Immerhin, nach dem Durchzug der Shelfreste und einigen Outflow-Resten gab es noch ein paar schöne Strukturen zu sehen.


Nun, die übrigen Zellen über Belgien und Nordfrankreich waren noch zu weit weg, die Sonne verschwand hinter Eisschirmen und später hinter dem Horizont und uns wurde klar, dass wir schöne Wolkenstrukturen in der Dämmerung kaum mehr zu Gesicht bekommen würden.
Also zurück nach Niederbolheim, wo ein Bypass der sich ankündigen Gewitterzellen bequem möglich sein sollte.
Und gleich eines meiner ersten Blitzbilder war ein echter knaller, schaut mal selbst, was da hinunterhängt:

Hier nochmal etwas mehr Kontrast dazu.

Es blitzte in der Entfernung vor sich hin:

Recht viele Erdblitze, eine moderate Blitzrate - es hat sich gelohnt, nochmal ein paar Minuten dort zu warten.

Doch weil nach dem Abzug der Zellen, die gerade über Lüttich nordwärts zogen, nichts neues in nährerer Zeit zu erwarten war, beendeten wir den sehr zufriedenden Chasingtag.

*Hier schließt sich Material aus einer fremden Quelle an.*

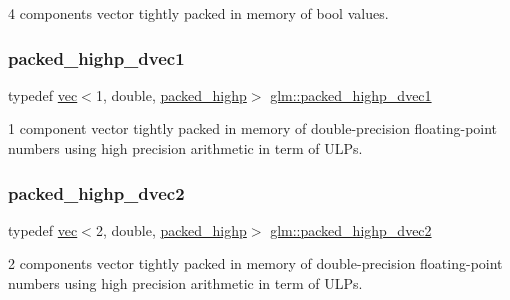 4 components vector tightly packed in memory of bool values. 

\mbox{\label{group__gtc__type__aligned_ga28333ae58dc1ce6fdf75a8dba0065603}} 
\subsubsection{\texorpdfstring{packed\+\_\+highp\+\_\+dvec1}{packed\_highp\_dvec1}}
{\footnotesize\ttfamily typedef \hyperlink{structglm_1_1vec}{vec}$<$1, double, \hyperlink{namespaceglm_a36ed105b07c7746804d7fdc7cc90ff25a8e8791ee77fe079b1291f710d88031bf}{packed\+\_\+highp}$>$ \hyperlink{group__gtc__type__aligned_ga28333ae58dc1ce6fdf75a8dba0065603}{glm\+::packed\+\_\+highp\+\_\+dvec1}}



1 component vector tightly packed in memory of double-\/precision floating-\/point numbers using high precision arithmetic in term of U\+L\+Ps. 

\mbox{\label{group__gtc__type__aligned_ga8c26414d99b8996aa7dc73e1dc8a06bd}} 
\subsubsection{\texorpdfstring{packed\+\_\+highp\+\_\+dvec2}{packed\_highp\_dvec2}}
{\footnotesize\ttfamily typedef \hyperlink{structglm_1_1vec}{vec}$<$2, double, \hyperlink{namespaceglm_a36ed105b07c7746804d7fdc7cc90ff25a8e8791ee77fe079b1291f710d88031bf}{packed\+\_\+highp}$>$ \hyperlink{group__gtc__type__aligned_ga8c26414d99b8996aa7dc73e1dc8a06bd}{glm\+::packed\+\_\+highp\+\_\+dvec2}}



2 components vector tightly packed in memory of double-\/precision floating-\/point numbers using high precision arithmetic in term of U\+L\+Ps.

Naja - das stimmt nur halb, wie ich zugeben muss. Nachdem wir das Teamchasing beendet und uns von Marcus getrennt hatten, ging es plötzlich nochmal unerwartet für uns weiter:
Denn auf dem Weg nach Köln, wo ich Arne und Daniel absetzen wollte, spendierte uns eine ganz andere Zelle im Raum Heinsberg immer mal wieder kräftige Erdblitze. Das war so anziehend, dass ich ausversehen am Autobahnkreuz von der A61 zur A4 bei Kerpen vorbeifuhr. Mit dem Ziel, zu wenden, fuhr ich also notgedrungen nach Norden weiter zur nächsten Ausfahrt kurz vor Bergheim. Doch angesichts der hohen Blitzrate war schnell klar, hier bleiben und ein paar Fotos wagen zu wollen.
Also schnell von der Ausfahrt eine Minute nach Westen gefahren und gleich hinter einem Kreisverkehr rein in einen Feldweg zum Wiebachhof
Als wir aussteigen, frischte der Wind schlagartig auf. Die Windrichtung war kaum feststellbar, auch die Ursache nicht: Aufgrund der Dunkelheit sah man keine Strukturen, die den böigen Wind hätten erklären können. Spektakulär war jedoch die Auswirkung auf die Wolken der Kühlwassertürme im Kraftwerk Niederaußem bei Bergheim:
Durch den Sog, der die Gegenrichtung zum Bodenwind hatte, verformte sich die Rauchfahne binnen weniger Sekunden zu einem C:

Also haben wir gut die Augen offen gehalten, jedoch nichts verdächtiges über unseren Köpfen erkennen können.
Da lenkte uns die Lightshow am Horizont ab: 10-15 Blitze pro Minuten, teilweise auch mal kurz im Sekundentakt, versüßten uns den Abend:





Nun, wer einmal Blut leckt, will noch mehr: Nach kurzer Überlegung stiegen wir ins Auto und wagten es, die A61 als Nord-Süd-Achse zu nutzen und uns näher an die zügig fortziehende Zelle, genauer gesagt an deren südlich gelegene Flanke, zu positionieren.
Über die A61 ging es Richtung Norden bis zum Dreieck Jackerath, wo wir die Autobahn nach rechts zur L277 in Richtung Katzem verließen.
Zwischen Immerath und Holzweiler fanden wir schnell einen geeigneten Punkt an einem Feldweg mit guter Horizont-Sicht nach Norden, um die Zelle sicher beobachten zu können.
Erst mal ein Übersichtsfoto. Aufgrund der hohen Blitzrate war die Zelle und ihr Niederschlagsbereich gut erhellt:



Schön zu sehen, der Niederschlagskern:



Mal wieder paar Blitze:



Und noch einer, der war etwas näher:



Nach gut 15 Minuten war die Zelle derart weit weggezogen, dass nur noch einzelne Blitze für uns fotografisch interessant war:



Alles in allem ein sehr gelungener Tag, der am Abend einen unerwarteten Höhepunkt fand. Schade, dass Marcus nicht dabei war, aber ich verbürge mich, dass die blitzaktive Zelle uns richtig überrascht hat und wir diese auch nicht verfolgt hätten, wenn ich nicht die Ausfahrt zur A4 verpasst hätte. In diesem Fall war es für uns ein echter Glücksgriff.